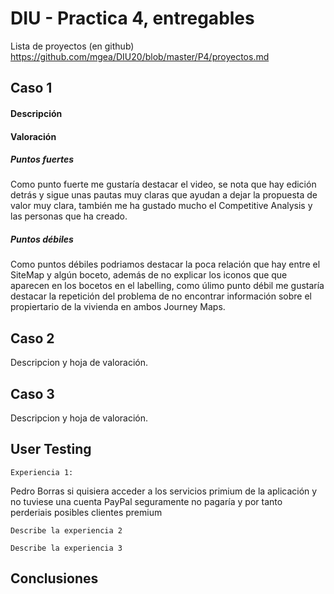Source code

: # DIU - Practica 4, entregables

Lista de proyectos (en github) https://github.com/mgea/DIU20/blob/master/P4/proyectos.md


## Caso 1

#### Descripción
#### Valoración
##### Puntos fuertes 
Como punto fuerte me gustaría destacar el video, se nota que hay edición detrás y sigue unas pautas muy claras que ayudan a dejar la propuesta de valor muy clara, también me ha gustado mucho el Competitive Analysis y las personas que ha creado.
##### Puntos débiles 
Como puntos débiles podriamos destacar la poca relación que hay entre el SiteMap y algún boceto, además de no explicar los iconos que que aparecen en los bocetos en el labelling, como úlimo punto débil me gustaría destacar la repetición del problema de no encontrar información sobre el propiertario de la vivienda en ambos Journey Maps.


## Caso 2

Descripcion y hoja de valoración.  


## Caso 3

Descripcion y hoja de valoración.   

## User Testing

	Experiencia 1:    
Pedro Borras si quisiera acceder a los servicios primium de la aplicación y no tuviese una cuenta PayPal seguramente no pagaría y por tanto perderiais posibles clientes premium

	Describe la experiencia 2

	Describe la experiencia 3


## Conclusiones

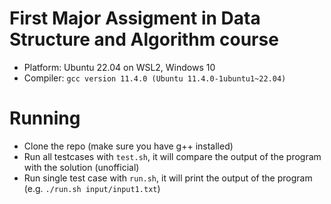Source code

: # First Major Assigment in Data Structure and Algorithm course
- Platform: Ubuntu 22.04 on WSL2, Windows 10
- Compiler: `gcc version 11.4.0 (Ubuntu 11.4.0-1ubuntu1~22.04)`

# Running
- Clone the repo (make sure you have g++ installed)
- Run all testcases with `test.sh`, it will compare the output of the program with the solution (unofficial)
- Run single test case with `run.sh`, it will print the output of the program (e.g. `./run.sh input/input1.txt`)
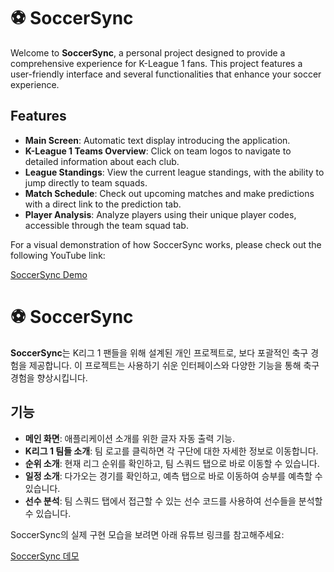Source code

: # ⚽ SoccerSync

Welcome to **SoccerSync**, a personal project designed to provide a comprehensive experience for K-League 1 fans. This project features a user-friendly interface and several functionalities that enhance your soccer experience.

## Features

- **Main Screen**: Automatic text display introducing the application.
- **K-League 1 Teams Overview**: Click on team logos to navigate to detailed information about each club.
- **League Standings**: View the current league standings, with the ability to jump directly to team squads.
- **Match Schedule**: Check out upcoming matches and make predictions with a direct link to the prediction tab.
- **Player Analysis**: Analyze players using their unique player codes, accessible through the team squad tab.

For a visual demonstration of how SoccerSync works, please check out the following YouTube link:

[SoccerSync Demo](https://youtu.be/AHs9yVf4z60)

# ⚽ SoccerSync

**SoccerSync**는 K리그 1 팬들을 위해 설계된 개인 프로젝트로, 보다 포괄적인 축구 경험을 제공합니다. 이 프로젝트는 사용하기 쉬운 인터페이스와 다양한 기능을 통해 축구 경험을 향상시킵니다.

## 기능

- **메인 화면**: 애플리케이션 소개를 위한 글자 자동 출력 기능.
- **K리그 1 팀들 소개**: 팀 로고를 클릭하면 각 구단에 대한 자세한 정보로 이동합니다.
- **순위 소개**: 현재 리그 순위를 확인하고, 팀 스쿼드 탭으로 바로 이동할 수 있습니다.
- **일정 소개**: 다가오는 경기를 확인하고, 예측 탭으로 바로 이동하여 승부를 예측할 수 있습니다.
- **선수 분석**: 팀 스쿼드 탭에서 접근할 수 있는 선수 코드를 사용하여 선수들을 분석할 수 있습니다.

SoccerSync의 실제 구현 모습을 보려면 아래 유튜브 링크를 참고해주세요:

[SoccerSync 데모](https://youtu.be/AHs9yVf4z60)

» **REQUIRED ACTION**: No lines before the one containing "- **선수 분석**: 팀" belong in the answer; write out that line and each one after it exactly, through the end of the records.

» **THE ANSWER**:
- **선수 분석**: 팀 스쿼드 탭에서 접근할 수 있는 선수 코드를 사용하여 선수들을 분석할 수 있습니다.

SoccerSync의 실제 구현 모습을 보려면 아래 유튜브 링크를 참고해주세요:

[SoccerSync 데모](https://youtu.be/AHs9yVf4z60)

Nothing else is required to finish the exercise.